- [How to complete this task]: Your answer needs to include each line of the records in which the string "npmjs" can be found.

[Data supplied]

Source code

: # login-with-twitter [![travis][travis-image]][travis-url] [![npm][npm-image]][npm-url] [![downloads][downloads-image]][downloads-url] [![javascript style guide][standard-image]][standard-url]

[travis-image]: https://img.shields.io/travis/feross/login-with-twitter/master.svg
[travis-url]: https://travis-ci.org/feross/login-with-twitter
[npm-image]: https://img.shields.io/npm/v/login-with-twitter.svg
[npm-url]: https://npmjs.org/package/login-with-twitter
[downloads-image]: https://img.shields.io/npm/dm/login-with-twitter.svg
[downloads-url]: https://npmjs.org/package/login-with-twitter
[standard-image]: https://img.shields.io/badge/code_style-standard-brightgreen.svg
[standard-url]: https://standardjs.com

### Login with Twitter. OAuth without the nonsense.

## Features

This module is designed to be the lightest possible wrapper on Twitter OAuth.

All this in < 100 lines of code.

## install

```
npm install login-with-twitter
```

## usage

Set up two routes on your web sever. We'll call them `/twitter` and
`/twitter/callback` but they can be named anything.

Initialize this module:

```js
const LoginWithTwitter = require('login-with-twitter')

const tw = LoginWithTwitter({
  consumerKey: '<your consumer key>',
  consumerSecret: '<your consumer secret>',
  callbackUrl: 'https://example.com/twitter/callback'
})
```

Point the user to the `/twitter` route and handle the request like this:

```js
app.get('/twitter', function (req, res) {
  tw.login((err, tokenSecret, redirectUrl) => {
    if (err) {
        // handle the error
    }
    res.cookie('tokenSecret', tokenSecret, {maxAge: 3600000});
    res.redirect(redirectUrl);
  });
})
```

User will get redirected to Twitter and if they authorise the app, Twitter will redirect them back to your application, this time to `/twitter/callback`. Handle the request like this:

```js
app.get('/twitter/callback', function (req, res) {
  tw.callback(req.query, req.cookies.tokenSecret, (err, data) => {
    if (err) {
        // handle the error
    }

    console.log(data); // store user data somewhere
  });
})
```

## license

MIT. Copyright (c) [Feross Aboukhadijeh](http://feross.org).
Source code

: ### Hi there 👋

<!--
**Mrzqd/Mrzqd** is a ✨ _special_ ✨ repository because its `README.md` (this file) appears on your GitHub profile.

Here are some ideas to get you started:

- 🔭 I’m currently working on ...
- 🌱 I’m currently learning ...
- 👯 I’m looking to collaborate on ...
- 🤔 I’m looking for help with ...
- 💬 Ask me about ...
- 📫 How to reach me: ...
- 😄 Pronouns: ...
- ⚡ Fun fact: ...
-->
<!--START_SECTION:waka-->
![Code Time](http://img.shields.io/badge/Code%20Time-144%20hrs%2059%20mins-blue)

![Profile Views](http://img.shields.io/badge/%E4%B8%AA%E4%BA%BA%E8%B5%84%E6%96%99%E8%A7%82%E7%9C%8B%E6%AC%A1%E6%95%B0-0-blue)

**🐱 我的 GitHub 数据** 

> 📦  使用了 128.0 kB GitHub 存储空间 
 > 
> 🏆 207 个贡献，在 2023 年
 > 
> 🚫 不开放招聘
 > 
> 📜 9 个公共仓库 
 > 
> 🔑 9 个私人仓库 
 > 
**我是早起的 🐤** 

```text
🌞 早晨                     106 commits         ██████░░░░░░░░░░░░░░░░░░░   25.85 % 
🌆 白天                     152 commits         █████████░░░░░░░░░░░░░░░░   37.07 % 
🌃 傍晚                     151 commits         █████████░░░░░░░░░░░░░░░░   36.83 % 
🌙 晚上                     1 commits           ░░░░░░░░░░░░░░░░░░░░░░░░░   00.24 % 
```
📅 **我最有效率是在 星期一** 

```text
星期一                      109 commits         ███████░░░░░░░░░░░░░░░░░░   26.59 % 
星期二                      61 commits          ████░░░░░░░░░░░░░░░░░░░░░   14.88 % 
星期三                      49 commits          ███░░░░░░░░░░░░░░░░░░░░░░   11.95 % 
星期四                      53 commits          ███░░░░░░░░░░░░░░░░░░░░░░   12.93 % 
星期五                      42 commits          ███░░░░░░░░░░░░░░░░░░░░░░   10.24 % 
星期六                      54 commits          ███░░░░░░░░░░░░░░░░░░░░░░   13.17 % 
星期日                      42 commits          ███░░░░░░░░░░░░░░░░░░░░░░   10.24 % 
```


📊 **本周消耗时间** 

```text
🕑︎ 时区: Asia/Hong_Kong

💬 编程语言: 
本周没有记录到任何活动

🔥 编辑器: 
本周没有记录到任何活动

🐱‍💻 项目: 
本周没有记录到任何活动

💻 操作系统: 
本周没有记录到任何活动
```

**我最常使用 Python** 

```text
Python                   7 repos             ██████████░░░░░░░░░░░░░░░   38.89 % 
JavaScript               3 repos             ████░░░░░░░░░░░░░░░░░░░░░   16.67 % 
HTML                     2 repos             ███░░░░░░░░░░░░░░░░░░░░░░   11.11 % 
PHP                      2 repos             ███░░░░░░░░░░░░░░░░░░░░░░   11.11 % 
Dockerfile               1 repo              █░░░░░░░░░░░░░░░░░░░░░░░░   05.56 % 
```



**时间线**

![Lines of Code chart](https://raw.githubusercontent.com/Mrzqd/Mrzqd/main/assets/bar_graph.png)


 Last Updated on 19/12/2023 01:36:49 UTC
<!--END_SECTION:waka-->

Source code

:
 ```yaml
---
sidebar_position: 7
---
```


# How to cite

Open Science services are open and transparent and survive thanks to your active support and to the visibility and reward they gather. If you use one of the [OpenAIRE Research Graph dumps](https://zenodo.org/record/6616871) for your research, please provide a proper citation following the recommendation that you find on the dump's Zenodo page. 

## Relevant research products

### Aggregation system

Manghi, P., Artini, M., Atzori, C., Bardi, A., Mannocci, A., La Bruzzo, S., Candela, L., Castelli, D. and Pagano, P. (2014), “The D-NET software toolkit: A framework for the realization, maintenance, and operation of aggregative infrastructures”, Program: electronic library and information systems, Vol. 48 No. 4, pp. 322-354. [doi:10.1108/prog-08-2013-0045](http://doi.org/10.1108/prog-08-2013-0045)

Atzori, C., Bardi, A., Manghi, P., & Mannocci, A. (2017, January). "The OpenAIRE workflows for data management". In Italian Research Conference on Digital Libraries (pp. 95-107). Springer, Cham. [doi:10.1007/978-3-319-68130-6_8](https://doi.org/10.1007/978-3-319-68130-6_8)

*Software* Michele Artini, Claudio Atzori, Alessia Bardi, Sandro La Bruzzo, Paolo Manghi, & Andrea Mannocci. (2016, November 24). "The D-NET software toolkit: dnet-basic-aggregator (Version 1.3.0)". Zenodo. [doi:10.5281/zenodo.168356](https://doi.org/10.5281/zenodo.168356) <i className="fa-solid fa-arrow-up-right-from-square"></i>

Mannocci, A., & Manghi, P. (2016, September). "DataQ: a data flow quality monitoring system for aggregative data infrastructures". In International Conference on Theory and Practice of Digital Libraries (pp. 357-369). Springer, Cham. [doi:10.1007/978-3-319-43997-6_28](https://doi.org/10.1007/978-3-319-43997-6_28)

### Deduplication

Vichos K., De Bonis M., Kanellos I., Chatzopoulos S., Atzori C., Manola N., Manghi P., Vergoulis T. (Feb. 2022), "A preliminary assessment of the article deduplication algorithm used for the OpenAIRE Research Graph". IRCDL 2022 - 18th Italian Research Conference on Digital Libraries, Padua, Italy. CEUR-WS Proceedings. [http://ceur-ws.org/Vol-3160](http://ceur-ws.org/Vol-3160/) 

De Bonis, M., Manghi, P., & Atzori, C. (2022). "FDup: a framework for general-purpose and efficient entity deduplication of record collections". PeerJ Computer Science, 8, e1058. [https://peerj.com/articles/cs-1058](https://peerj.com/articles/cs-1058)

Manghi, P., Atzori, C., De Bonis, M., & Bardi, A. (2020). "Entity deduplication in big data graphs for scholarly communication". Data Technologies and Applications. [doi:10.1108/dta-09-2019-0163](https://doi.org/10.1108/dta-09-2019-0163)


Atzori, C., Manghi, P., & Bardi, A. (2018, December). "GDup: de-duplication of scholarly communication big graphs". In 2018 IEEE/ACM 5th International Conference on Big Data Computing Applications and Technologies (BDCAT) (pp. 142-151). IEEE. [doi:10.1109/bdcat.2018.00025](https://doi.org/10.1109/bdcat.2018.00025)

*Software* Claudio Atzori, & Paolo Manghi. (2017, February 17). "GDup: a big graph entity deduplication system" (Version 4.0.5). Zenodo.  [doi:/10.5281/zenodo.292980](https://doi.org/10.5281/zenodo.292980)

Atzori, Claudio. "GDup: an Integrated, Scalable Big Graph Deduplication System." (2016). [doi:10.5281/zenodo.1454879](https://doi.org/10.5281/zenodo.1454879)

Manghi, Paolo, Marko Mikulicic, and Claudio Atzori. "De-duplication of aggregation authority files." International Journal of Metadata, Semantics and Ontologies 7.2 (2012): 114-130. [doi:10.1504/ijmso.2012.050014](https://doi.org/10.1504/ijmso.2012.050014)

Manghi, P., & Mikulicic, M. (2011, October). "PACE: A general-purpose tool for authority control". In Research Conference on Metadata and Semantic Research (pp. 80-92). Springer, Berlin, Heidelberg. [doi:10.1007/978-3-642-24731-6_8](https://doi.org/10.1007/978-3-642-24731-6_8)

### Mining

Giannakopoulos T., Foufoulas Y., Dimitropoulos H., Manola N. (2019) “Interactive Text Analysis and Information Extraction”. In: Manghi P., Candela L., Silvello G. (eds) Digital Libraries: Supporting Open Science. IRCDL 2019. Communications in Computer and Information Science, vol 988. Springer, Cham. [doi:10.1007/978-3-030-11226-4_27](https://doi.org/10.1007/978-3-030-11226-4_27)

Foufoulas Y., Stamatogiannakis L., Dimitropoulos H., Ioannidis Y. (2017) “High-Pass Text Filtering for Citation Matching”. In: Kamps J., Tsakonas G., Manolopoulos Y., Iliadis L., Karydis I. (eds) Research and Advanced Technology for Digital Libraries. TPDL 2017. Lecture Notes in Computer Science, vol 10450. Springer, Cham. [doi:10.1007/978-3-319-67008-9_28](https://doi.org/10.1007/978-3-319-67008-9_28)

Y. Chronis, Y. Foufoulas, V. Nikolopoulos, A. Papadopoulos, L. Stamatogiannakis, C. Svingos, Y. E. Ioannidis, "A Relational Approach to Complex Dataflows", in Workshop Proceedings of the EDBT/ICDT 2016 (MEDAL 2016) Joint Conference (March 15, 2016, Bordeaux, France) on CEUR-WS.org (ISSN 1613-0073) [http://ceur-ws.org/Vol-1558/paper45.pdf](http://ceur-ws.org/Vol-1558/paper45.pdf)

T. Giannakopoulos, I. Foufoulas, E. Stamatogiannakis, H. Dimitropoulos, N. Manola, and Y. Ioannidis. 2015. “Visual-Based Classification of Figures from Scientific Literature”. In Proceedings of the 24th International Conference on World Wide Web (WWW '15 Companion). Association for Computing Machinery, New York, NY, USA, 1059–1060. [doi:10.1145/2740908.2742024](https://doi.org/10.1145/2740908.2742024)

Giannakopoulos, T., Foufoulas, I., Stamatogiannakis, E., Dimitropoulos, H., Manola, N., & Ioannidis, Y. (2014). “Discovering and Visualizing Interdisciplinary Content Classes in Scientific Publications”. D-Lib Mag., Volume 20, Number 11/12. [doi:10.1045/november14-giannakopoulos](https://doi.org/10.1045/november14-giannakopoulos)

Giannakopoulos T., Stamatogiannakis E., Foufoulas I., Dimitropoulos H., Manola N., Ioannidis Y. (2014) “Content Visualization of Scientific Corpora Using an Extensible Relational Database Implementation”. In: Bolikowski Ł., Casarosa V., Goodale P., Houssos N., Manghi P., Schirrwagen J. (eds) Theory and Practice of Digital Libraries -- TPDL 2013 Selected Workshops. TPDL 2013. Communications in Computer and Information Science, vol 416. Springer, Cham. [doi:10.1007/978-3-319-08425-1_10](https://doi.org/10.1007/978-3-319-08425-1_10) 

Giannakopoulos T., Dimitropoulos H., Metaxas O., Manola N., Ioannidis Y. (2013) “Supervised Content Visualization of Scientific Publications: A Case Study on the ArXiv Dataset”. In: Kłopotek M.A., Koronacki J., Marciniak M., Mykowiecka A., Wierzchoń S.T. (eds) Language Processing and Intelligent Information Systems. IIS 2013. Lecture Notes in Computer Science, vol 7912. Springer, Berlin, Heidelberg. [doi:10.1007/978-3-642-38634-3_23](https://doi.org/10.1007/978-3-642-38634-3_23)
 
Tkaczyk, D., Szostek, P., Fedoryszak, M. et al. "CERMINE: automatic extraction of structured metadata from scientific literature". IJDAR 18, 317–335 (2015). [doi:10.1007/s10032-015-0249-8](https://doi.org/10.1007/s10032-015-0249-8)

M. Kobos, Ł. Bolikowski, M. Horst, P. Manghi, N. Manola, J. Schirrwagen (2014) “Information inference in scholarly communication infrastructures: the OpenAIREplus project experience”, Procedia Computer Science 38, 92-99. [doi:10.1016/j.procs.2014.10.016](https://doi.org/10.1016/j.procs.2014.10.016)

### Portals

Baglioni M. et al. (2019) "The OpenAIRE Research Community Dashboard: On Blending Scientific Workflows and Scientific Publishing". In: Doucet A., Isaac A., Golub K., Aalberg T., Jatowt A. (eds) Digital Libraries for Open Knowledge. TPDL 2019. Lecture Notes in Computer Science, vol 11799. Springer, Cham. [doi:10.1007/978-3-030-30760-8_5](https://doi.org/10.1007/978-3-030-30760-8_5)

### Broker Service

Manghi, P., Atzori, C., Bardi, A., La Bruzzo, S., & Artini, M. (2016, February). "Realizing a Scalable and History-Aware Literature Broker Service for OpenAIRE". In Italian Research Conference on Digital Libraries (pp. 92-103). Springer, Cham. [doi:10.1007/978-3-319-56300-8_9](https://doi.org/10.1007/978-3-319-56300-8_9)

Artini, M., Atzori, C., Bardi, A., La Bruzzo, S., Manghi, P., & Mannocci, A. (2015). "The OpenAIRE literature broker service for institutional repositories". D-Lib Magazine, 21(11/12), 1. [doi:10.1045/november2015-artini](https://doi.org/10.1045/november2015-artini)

[/Data supplied]
[Data supplied]

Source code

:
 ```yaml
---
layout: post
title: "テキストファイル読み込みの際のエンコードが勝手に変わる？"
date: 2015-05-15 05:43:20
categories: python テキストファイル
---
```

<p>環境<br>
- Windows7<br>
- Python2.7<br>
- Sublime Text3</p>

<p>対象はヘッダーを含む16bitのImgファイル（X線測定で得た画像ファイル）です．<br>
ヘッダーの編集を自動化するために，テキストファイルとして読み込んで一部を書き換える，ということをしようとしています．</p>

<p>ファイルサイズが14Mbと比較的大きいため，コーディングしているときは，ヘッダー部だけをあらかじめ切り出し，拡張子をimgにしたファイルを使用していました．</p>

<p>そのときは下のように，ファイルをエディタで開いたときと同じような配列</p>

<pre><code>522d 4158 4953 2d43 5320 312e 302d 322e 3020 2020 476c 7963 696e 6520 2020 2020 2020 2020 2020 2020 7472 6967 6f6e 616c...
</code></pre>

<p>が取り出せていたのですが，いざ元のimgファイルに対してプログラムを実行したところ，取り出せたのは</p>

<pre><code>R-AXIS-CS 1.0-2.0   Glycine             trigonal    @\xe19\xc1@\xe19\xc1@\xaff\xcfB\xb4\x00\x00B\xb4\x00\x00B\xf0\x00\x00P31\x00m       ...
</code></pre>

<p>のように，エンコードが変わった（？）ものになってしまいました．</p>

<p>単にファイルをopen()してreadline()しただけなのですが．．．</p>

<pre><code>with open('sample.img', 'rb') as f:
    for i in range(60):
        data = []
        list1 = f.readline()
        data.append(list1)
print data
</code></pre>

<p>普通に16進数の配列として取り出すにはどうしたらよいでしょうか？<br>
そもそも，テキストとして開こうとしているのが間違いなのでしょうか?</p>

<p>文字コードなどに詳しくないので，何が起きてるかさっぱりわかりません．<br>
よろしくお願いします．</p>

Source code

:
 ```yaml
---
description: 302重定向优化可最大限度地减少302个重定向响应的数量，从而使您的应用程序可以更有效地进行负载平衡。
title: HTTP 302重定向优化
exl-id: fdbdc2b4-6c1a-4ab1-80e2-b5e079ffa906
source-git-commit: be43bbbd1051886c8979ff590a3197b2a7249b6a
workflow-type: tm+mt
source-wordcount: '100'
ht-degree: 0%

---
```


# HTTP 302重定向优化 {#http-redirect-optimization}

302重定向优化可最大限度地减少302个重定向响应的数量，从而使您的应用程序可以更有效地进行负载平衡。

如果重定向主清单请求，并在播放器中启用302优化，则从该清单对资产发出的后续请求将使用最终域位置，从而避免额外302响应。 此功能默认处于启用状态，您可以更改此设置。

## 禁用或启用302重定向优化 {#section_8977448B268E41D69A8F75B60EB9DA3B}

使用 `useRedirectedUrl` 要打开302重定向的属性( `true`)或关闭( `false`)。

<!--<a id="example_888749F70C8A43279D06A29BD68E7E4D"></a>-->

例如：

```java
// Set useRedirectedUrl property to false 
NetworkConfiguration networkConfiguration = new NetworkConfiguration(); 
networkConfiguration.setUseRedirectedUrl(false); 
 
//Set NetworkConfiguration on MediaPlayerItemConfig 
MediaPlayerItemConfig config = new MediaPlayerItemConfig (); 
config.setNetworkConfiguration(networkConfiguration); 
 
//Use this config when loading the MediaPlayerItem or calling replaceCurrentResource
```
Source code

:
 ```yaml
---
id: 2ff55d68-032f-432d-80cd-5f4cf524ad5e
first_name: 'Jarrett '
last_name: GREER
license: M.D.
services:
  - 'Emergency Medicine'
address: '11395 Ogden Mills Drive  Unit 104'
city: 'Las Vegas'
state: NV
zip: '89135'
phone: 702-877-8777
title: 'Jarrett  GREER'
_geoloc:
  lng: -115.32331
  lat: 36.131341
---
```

[/Data supplied]
[Data supplied]

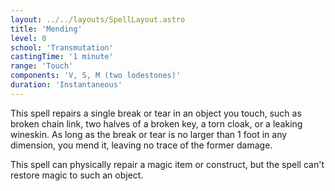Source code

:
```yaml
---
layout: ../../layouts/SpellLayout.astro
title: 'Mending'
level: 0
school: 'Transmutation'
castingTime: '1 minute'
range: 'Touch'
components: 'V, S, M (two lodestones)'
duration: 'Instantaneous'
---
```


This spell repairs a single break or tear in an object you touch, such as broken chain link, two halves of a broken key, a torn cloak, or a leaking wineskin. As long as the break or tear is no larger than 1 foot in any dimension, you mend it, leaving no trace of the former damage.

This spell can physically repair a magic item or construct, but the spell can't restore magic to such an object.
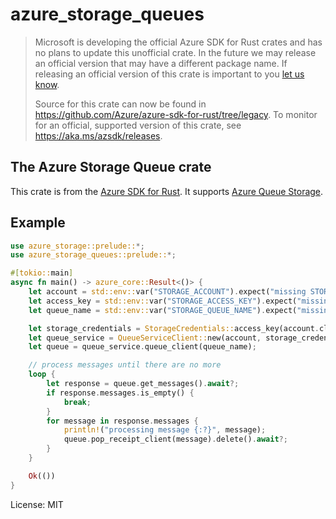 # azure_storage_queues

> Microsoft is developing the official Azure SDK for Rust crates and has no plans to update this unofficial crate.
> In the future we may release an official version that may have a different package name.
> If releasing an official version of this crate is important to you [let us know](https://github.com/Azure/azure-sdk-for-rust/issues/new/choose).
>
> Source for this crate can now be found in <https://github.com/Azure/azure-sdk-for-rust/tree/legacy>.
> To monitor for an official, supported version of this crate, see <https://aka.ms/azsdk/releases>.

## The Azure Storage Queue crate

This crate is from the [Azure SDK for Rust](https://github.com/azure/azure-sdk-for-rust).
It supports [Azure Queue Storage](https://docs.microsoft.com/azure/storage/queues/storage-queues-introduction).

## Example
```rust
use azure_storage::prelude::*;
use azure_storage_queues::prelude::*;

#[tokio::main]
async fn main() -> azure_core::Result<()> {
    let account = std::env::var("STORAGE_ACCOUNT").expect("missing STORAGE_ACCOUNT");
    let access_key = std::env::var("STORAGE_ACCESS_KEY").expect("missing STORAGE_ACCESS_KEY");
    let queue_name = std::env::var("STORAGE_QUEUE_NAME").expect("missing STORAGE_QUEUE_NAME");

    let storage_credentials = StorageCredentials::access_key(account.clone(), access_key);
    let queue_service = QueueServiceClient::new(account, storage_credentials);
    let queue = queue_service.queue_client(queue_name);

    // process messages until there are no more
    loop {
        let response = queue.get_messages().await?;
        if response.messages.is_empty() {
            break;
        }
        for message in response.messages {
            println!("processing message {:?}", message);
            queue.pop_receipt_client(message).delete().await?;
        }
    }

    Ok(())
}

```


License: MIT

[/Data supplied]

- [Problem solution]:
[npm-url]: https://npmjs.org/package/login-with-twitter
[downloads-url]: https://npmjs.org/package/login-with-twitter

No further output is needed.